The NCC member who is also a co-founder and Editor-in-Chief of the country’s leading English language newspaper, The Post, revealed that the publishers retreated when the Council was given sharper teeth to bite.
These ‘big publishers’ Mr Ndi Chia said further participated in their installation as NCC members.
“We were very happy about it but when we started working, they were the first to cry like babies. I don’t know why they want free license. They disgrace themselves by going on the air, by writing in the papers that the NCC is a government contraption.”
“If it is a contraption, why did you come taking our biographies/biodata, writing and congratulating us?”
 Comparing the journalism profession to a football match, the Editor-in-chief of The Post said “… do you think that you can go to play football and instead of playing football, you start playing rugby, kicking people and the referee allows you? There is always a referee in every match, if not it will be an all comers game in which somewhere along the line somebody will pick the ball with the hand and score and say I have scored since the ball has kissed the net.”
He described the demand for self-regulation by the journalists as strange and stupid.  The veteran journalist said those who are demanding the model today are the same individuals who have compromised the very ethics of the media.
“How many of them like Cesar’s wife can come out in public and say they are clean and that they can go to equity?”
 Many of them, according to Mr. Ndi Chia, are not even members of guilds where self-regulation can be upheld, he argued.
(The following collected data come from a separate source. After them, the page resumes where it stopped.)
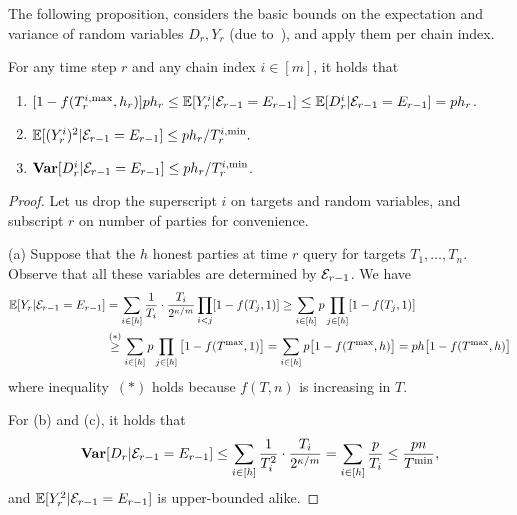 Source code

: The following proposition, considers the basic bounds on the expectation and variance of random variables $D_r, Y_r$ (due to~\cite{EPRINT:GarKiaLeo20}), and apply them per chain index.

\begin{proposition} \label{proposition:random-variable-bounds-preliminary}
    For any time step $r$ and any chain index $i \in [m]$, it holds that
    \begin{enumerate}[label=(\alph*), leftmargin=*, nosep]
        \item $[1 - f (T^{i, \mathrm{max}}_r, h_r )] p h_r \le \mathbb{E}[Y^i_r |\mathcal{E}_{r - 1} = E_{r - 1}] \le \mathbb{E}[D^i_r |\mathcal{E}_{r - 1} = E_{r - 1}] = p h_r$.

        \item $\mathbb{E}[(Y^i_r)^2 | \mathcal{E}_{r - 1} = E_{r - 1}] \le p h_r /T^{i, \mathrm{min}}_r.$

        \item $\mathbf{Var}[D^i_r | \mathcal{E}_{r - 1} = E_{r - 1}] \le p h_r / T^{i, \mathrm{min}}_r$.
    \end{enumerate}
\end{proposition}

\begin{proof}
    Let us drop the superscript $i$ on targets and random variables, and subscript $r$ on number of parties for convenience.

    (a) Suppose that the $h$ honest parties at time $r$ query for targets $T_1, \ldots , T_n$.
    Observe that all these variables are determined by $\mathcal{E}_{r - 1}$. We have
    \begin{equation*}
        \begin{aligned}
            \mathbb{E} [Y_r | \mathcal{E}_{r - 1} = E_{r - 1}]
             & =
            \sum_{i \in [h]} \frac{1}{T_i} \cdot \frac{T_i}{2^{\kappa / m}} \prod_{i < j} [1 - f(T_j, 1)]
            \ge
            \sum_{i \in [h]} p \prod_{j \in [h]} [1 - f(T_j, 1)]
            \\
             & \overset{(\ast)}{\ge}
            \sum_{i \in [h]} p \prod_{j \in [h]} \big[ 1 - f(T^{\mathrm{max}}, 1) \big]
            =
            \sum_{i \in [h]} p \big[ 1 - f(T^{\mathrm{max}}, h) \big]
            =
            ph \big[ 1 - f(T^{\mathrm{max}}, h) \big]
        \end{aligned}
    \end{equation*}
    where inequality~$(\ast)$ holds because $f(T, n)$ is increasing in $T$.

    For (b) and (c), it holds that
    \[ \mathbf{Var}[D_r | \mathcal{E}_{r - 1} = E_{r - 1}] \le \sum_{i \in [h]} \frac{1}{T^2_i} \cdot \frac{T_i}{2^{\kappa / m}} = \sum_{i \in [h]} \frac{p}{T_i} \le \frac{pn}{T^{\mathrm{min}}}, \]
    and $\mathbb{E}[Y_r^2 | \mathcal{E}_{r - 1} = E_{r - 1}]$ is upper-bounded alike.
\end{proof}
“They are bedroom critics, if they want auto regulation, let them come out. You call a meeting they don’t come. But if there is a meeting where there is going to be soya and where the minister will be handing over brown envelops, you find them coming and sitting on front views and saying that they are big journalists and they are publishers.”
On the appointment of members of the media watchdog by the president of the republic, he said: “I have always said that good journalists should be undertakers of journalism, why not come out. If you don’t want the NCC for example, what did you do when it was not there?”
You stayed in your office, you played hide and seek with the same regime, the same government, took money from them, the government comes out, puts an apple of discord.”
“But if you do your work and do it honestly, professionally and ethically, the NCC will have no business with you.” Mr. Ndi Chia concluded.